REQUIRED WORK: Find every line of the listing below where "http" appears, and copy it.

SUPPLIED DATA:
-----
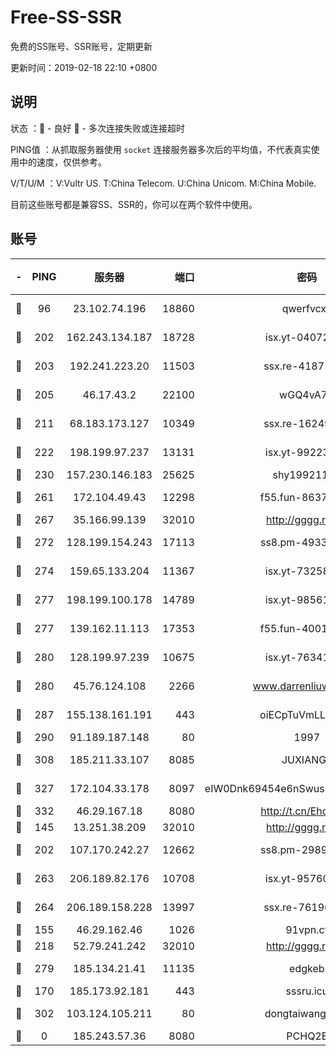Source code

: # Free-SS-SSR

免费的SS账号、SSR账号，定期更新

更新时间：2019-02-18 22:10 +0800

## 说明

状态     ：🙂 - 良好 🙁 - 多次连接失败或连接超时

PING值   ：从抓取服务器使用 `socket` 连接服务器多次后的平均值，不代表真实使用中的速度，仅供参考。

V/T/U/M  ：V:Vultr US. T:China Telecom. U:China Unicom. M:China Mobile.

目前这些账号都是兼容SS、SSR的，你可以在两个软件中使用。

## 账号

|-|PING|服务器|端口|密码|加密方式|区域|V/T/U/M|
|:----:|:----:|:-----:|-----:|:----:|:----:|:----:|:----:|
|🙂|96|23.102.74.196|18860|qwerfvcxz|aes-256-gcm|JP|8↓/10↑/10↑/10↑|
|🙂|202|162.243.134.187|18728|isx.yt-04072308|aes-256-cfb|US|9↑/10↑/9↑/10↑|
|🙂|203|192.241.223.20|11503|ssx.re-41871836|aes-256-cfb|US|10↑/10↑/10↑/10↑|
|🙂|205|46.17.43.2|22100|wGQ4vA7D|aes-256-gcm|RU|7↑/10↑/10↑/10↑|
|🙂|211|68.183.173.127|10349|ssx.re-16249427|aes-256-cfb|US|10↑/10↑/10↑/10↑|
|🙂|222|198.199.97.237|13131|isx.yt-99223416|aes-256-cfb|US|9↑/10↑/9↑/10↑|
|🙂|230|157.230.146.183|25625|shy19921124|rc4-md5|US|10↑/10↑/10↑/10↑|
|🙂|261|172.104.49.43|12298|f55.fun-86373807|aes-256-cfb|SG|10↑/10↑/8↑/10↑|
|🙂|267|35.166.99.139|32010|http://gggg.rocks|chacha20|US|10↑/10↑/9↑/10↑|
|🙂|272|128.199.154.243|17113|ss8.pm-49338576|aes-256-cfb|SG|10↑/10↑/10↑/10↑|
|🙂|274|159.65.133.204|11367|isx.yt-73258581|aes-256-cfb|SG|9↑/10↑/9↑/10↑|
|🙂|277|198.199.100.178|14789|isx.yt-98561144|aes-256-cfb|US|9↑/10↑/9↑/10↑|
|🙂|277|139.162.11.113|17353|f55.fun-40016960|aes-256-cfb|SG|10↑/10↑/8↑/10↑|
|🙂|280|128.199.97.239|10675|isx.yt-76341094|aes-256-cfb|SG|9↑/10↑/9↑/10↑|
|🙂|280|45.76.124.108|2266|www.darrenliuwei.com|aes-256-cfb|AU|10↑/10↑/8↑/10↑|
|🙂|287|155.138.161.191|443|oiECpTuVmLLxk4Ts|aes-256-cfb|US|3↑/10↑/10↑/9↑|
|🙂|290|91.189.187.148|80|1997|chacha20|US|9↓/9↓/9↑/9↓|
|🙂|308|185.211.33.107|8085|JUXIANGE|aes-128-ctr|US|10↑/10↑/10↑/10↑|
|🙂|327|172.104.33.178|8097|eIW0Dnk69454e6nSwuspv9DmS201tQ0D|aes-256-cfb|SG|10↑/10↑/9↑/10↑|
|🙂|332|46.29.167.18|8080|http://t.cn/EhdmTxe|rc4-md5|RU|10↑/10↑/10↑/10↑|
|🙂|145|13.251.38.209|32010|http://gggg.rocks|chacha20|SG|8↑/9↑/8↑/9↑|
|🙂|202|107.170.242.27|12662|ss8.pm-29895906|aes-256-cfb|US|10↑/10↑/10↑/10↑|
|🙂|263|206.189.82.176|10708|isx.yt-95760947|aes-256-cfb|SG|9↑/10↑/9↑/10↑|
|🙂|264|206.189.158.228|13997|ssx.re-76196312|aes-256-cfb|SG|10↑/10↑/10↑/10↑|
|🙂|155|46.29.162.46|1026|91vpn.cf|rc4-md5|RU|9↑/10↑/9↓/10↑|
|🙂|218|52.79.241.242|32010|http://gggg.rocks|chacha20|KR|9↑/8↑/9↑/10↑|
|🙁|279|185.134.21.41|11135|edgkeb|aes-256-cfb|GB|10↑/10↑/10↑/10↑|
|🙁|170|185.173.92.181|443|sssru.icu|rc4-md5|RU|9↑/8↑/8↑/8↑|
|🙁|302|103.124.105.211|80|dongtaiwang.com|aes-256-cfb|US|9↓/10↑/10↑/10↑|
|🙁|0|185.243.57.36|8080|PCHQ2E|rc4-md5|US|8↓/9↑/10↑/8↓|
-----
THE COMPLETED TASK:
|🙂|267|35.166.99.139|32010|http://gggg.rocks|chacha20|US|10↑/10↑/9↑/10↑|
|🙂|332|46.29.167.18|8080|http://t.cn/EhdmTxe|rc4-md5|RU|10↑/10↑/10↑/10↑|
|🙂|145|13.251.38.209|32010|http://gggg.rocks|chacha20|SG|8↑/9↑/8↑/9↑|
|🙂|218|52.79.241.242|32010|http://gggg.rocks|chacha20|KR|9↑/8↑/9↑/10↑|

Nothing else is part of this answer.